▸ **Dataset records**
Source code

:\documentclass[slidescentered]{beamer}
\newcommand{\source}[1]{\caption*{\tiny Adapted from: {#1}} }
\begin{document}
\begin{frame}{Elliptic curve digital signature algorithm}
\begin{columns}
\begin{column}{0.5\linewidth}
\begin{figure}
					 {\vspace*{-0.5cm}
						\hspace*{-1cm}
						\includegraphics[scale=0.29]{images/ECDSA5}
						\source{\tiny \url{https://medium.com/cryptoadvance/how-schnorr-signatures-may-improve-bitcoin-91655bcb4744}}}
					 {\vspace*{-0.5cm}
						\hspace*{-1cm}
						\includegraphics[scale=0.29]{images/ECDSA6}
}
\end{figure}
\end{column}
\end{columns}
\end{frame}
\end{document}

▸ **What you are asked to do**
Your answer must be the full listing, copied exactly.

▸ **Completed exercise**
Source code

:\documentclass[slidescentered]{beamer}
\newcommand{\source}[1]{\caption*{\tiny Adapted from: {#1}} }
\begin{document}
\begin{frame}{Elliptic curve digital signature algorithm}
\begin{columns}
\begin{column}{0.5\linewidth}
\begin{figure}
					 {\vspace*{-0.5cm}
						\hspace*{-1cm}
						\includegraphics[scale=0.29]{images/ECDSA5}
						\source{\tiny \url{https://medium.com/cryptoadvance/how-schnorr-signatures-may-improve-bitcoin-91655bcb4744}}}
					 {\vspace*{-0.5cm}
						\hspace*{-1cm}
						\includegraphics[scale=0.29]{images/ECDSA6}
}
\end{figure}
\end{column}
\end{columns}
\end{frame}
\end{document}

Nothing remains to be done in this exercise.